- [ASSIGNED TASK]
Exactly reproduce the lines from the one containing "# LAN-Chatting" through the last line of the data, both ends included, leaving out pictures.
:: EXERCISE DATA ::
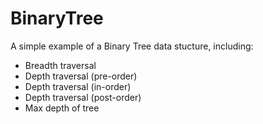 # BinaryTree
A simple example of a Binary Tree data stucture, including:
- Breadth traversal
- Depth traversal (pre-order)
- Depth traversal (in-order)
- Depth traversal (post-order)
- Max depth of tree
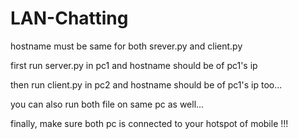 # LAN-Chatting

hostname must be same for both srever.py and client.py

first run server.py in pc1 and hostname should be of pc1's ip

then run client.py in pc2 and hostname should be of pc1's ip too...

you can also run both file on same pc as well...

finally, make sure both pc is connected to your hotspot of mobile !!!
:::
- [RESPONSE TO THE EXERCISE]
 # LAN-Chatting

hostname must be same for both srever.py and client.py

first run server.py in pc1 and hostname should be of pc1's ip

then run client.py in pc2 and hostname should be of pc1's ip too...

you can also run both file on same pc as well...

finally, make sure both pc is connected to your hotspot of mobile !!!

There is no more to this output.